• **The problem**:
Copy task, pictures excluded: set down exactly the lines from the one containing "Control → Git." to the end of the data below.

• **Material for the task**:
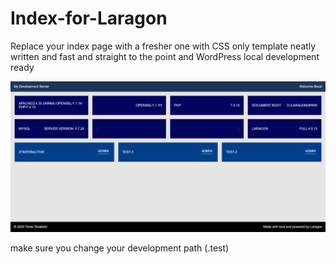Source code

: # Index-for-Laragon
Replace your index page with a fresher one with CSS only template
neatly written and fast and straight to the point and WordPress local development ready


![](Laragon_Index.png)

make sure you change your development path (.test)
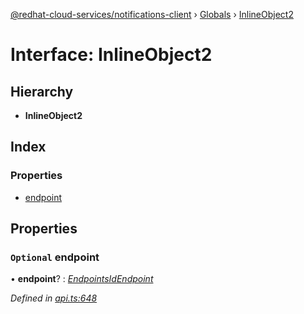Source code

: [@redhat-cloud-services/notifications-client](../README.md) › [Globals](../globals.md) › [InlineObject2](inlineobject2.md)

# Interface: InlineObject2

## Hierarchy

* **InlineObject2**

## Index

### Properties

* [endpoint](inlineobject2.md#optional-endpoint)

## Properties

### `Optional` endpoint

• **endpoint**? : *[EndpointsIdEndpoint](endpointsidendpoint.md)*

*Defined in [api.ts:648](https://github.com/RedHatInsights/javascript-clients/blob/master/packages/hooks/api.ts#L648)*

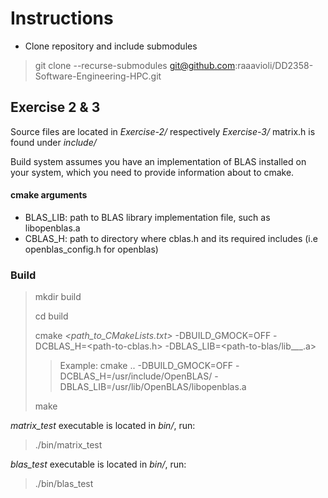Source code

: # Instructions

- Clone repository and include submodules
> git clone --recurse-submodules git@github.com:raaavioli/DD2358-Software-Engineering-HPC.git

## Exercise 2 & 3
Source files are located in *Exercise-2/* respectively *Exercise-3/*
matrix.h is found under *include/*

Build system assumes you have an implementation of BLAS installed on your system, which you need to provide information about to cmake.
#### cmake arguments
* BLAS_LIB: path to BLAS library implementation file, such as libopenblas.a
* CBLAS_H: path to directory where cblas.h and its required includes (i.e openblas_config.h for openblas)

### Build
> mkdir build
>
> cd build
>
> cmake *<path_to_CMakeLists.txt>* -DBUILD_GMOCK=OFF -DCBLAS_H=<path-to-cblas.h> -DBLAS_LIB=<path-to-blas/lib___.a>
>
> > Example: cmake .. -DBUILD_GMOCK=OFF -DCBLAS_H=/usr/include/OpenBLAS/ -DBLAS_LIB=/usr/lib/OpenBLAS/libopenblas.a
>
> make

*matrix_test* executable is located in *bin/*, run:
> ./bin/matrix_test

*blas_test* executable is located in *bin/*, run:
> ./bin/blas_test


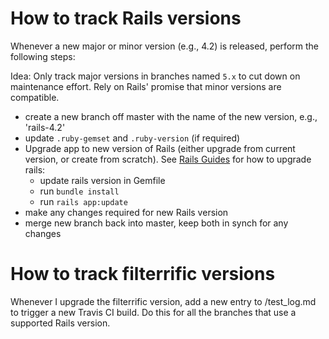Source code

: # How to track Rails versions

Whenever a new major or minor version (e.g., 4.2) is released, perform the
following steps:

Idea: Only track major versions in branches named `5.x` to cut down on maintenance effort.
Rely on Rails' promise that minor versions are compatible.

* create a new branch off master with the name of the new version, e.g., 'rails-4.2'
* update `.ruby-gemset` and `.ruby-version` (if required)
* Upgrade app to new version of Rails (either upgrade from current version, or
  create from scratch). See [Rails Guides](http://edgeguides.rubyonrails.org/upgrading_ruby_on_rails.html)
  for how to upgrade rails:
    * update rails version in Gemfile
    * run `bundle install`
    * run `rails app:update`
* make any changes required for new Rails version
* merge new branch back into master, keep both in synch for any changes


# How to track filterrific versions

Whenever I upgrade the filterrific version, add a new entry to /test_log.md
to trigger a new Travis CI build. Do this for all the branches that use a
supported Rails version.
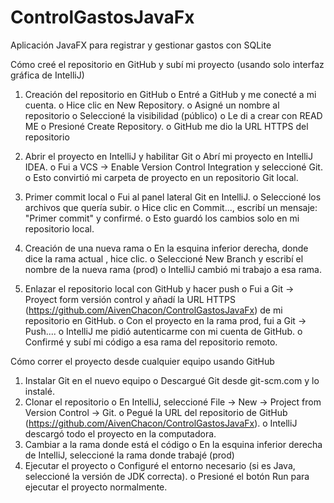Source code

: # ControlGastosJavaFx
Aplicación JavaFX para registrar y gestionar gastos con SQLite

Cómo creé el repositorio en GitHub y subí mi proyecto (usando solo interfaz gráfica de IntelliJ)
1.	Creación del repositorio en GitHub
o	Entré a GitHub y me conecté a mi cuenta.
o	Hice clic en New Repository.
o	Asigné un nombre al repositorio 
o	Seleccioné la visibilidad (público)
o	Le di a crear con READ ME
o	Presioné Create Repository.
o	GitHub me dio la URL HTTPS del repositorio 
 
2.	Abrir el proyecto en IntelliJ y habilitar Git
o	Abrí mi proyecto en IntelliJ IDEA.
o	Fui a VCS → Enable Version Control Integration y seleccioné Git.
o	Esto convirtió mi carpeta de proyecto en un repositorio Git local.
 
3.	Primer commit local
o	Fui al panel lateral Git en IntelliJ.
o	Seleccioné los archivos que quería subir.
o	Hice clic en Commit..., escribí un mensaje: "Primer commit" y confirmé.
o	Esto guardó los cambios solo en mi repositorio local.
 
4.	Creación de una nueva rama
o	En la esquina inferior derecha, donde dice la rama actual , hice clic.
o	Seleccioné New Branch y escribí el nombre de la nueva rama (prod)
o	IntelliJ cambió mi trabajo a esa rama.

5.	Enlazar el repositorio local con GitHub y hacer push
o	Fui a Git → Proyect form versión control y añadí la URL HTTPS (https://github.com/AivenChacon/ControlGastosJavaFx) de mi repositorio en GitHub.
o	Con el proyecto en la rama prod, fui a Git → Push....
o	IntelliJ me pidió autenticarme con mi cuenta de GitHub.
o	Confirmé y subí mi código a esa rama del repositorio remoto.
 
   
Cómo correr el proyecto desde cualquier equipo usando GitHub
1.	Instalar Git en el nuevo equipo
o	Descargué Git desde git-scm.com y lo instalé.
2.	Clonar el repositorio
o	En IntelliJ, seleccioné File → New → Project from Version Control → Git.
o	Pegué la URL del repositorio de GitHub (https://github.com/AivenChacon/ControlGastosJavaFx).
o	IntelliJ descargó todo el proyecto en la computadora.
3.	Cambiar a la rama donde está el código
o	En la esquina inferior derecha de IntelliJ, seleccioné la rama donde trabajé (prod)
4.	Ejecutar el proyecto
o	Configuré el entorno necesario (si es Java, seleccioné la versión de JDK correcta).
o	Presioné el botón Run para ejecutar el proyecto normalmente.
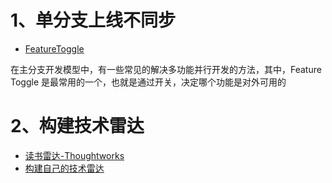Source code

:# 1、单分支上线不同步

- [FeatureToggle](https://martinfowler.com/bliki/FeatureToggle.html)

在主分支开发模型中，有一些常见的解决多功能并行开发的方法，其中，Feature Toggle 是最常用的一个，也就是通过开关，决定哪个功能是对外可用的

# 2、构建技术雷达

- [读书雷达-Thoughtworks](https://insights.thoughtworks.cn/reading-radar/)
- [构建自己的技术雷达](https://github.com/thoughtworks/build-your-own-radar)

• **Output of the task**:
o	En IntelliJ, seleccioné File → New → Project from Version Control → Git.
o	Pegué la URL del repositorio de GitHub (https://github.com/AivenChacon/ControlGastosJavaFx).
o	IntelliJ descargó todo el proyecto en la computadora.
3.	Cambiar a la rama donde está el código
o	En la esquina inferior derecha de IntelliJ, seleccioné la rama donde trabajé (prod)
4.	Ejecutar el proyecto
o	Configuré el entorno necesario (si es Java, seleccioné la versión de JDK correcta).
o	Presioné el botón Run para ejecutar el proyecto normalmente.
Source code

:# 1、单分支上线不同步

- [FeatureToggle](https://martinfowler.com/bliki/FeatureToggle.html)

在主分支开发模型中，有一些常见的解决多功能并行开发的方法，其中，Feature Toggle 是最常用的一个，也就是通过开关，决定哪个功能是对外可用的

# 2、构建技术雷达

- [读书雷达-Thoughtworks](https://insights.thoughtworks.cn/reading-radar/)
- [构建自己的技术雷达](https://github.com/thoughtworks/build-your-own-radar)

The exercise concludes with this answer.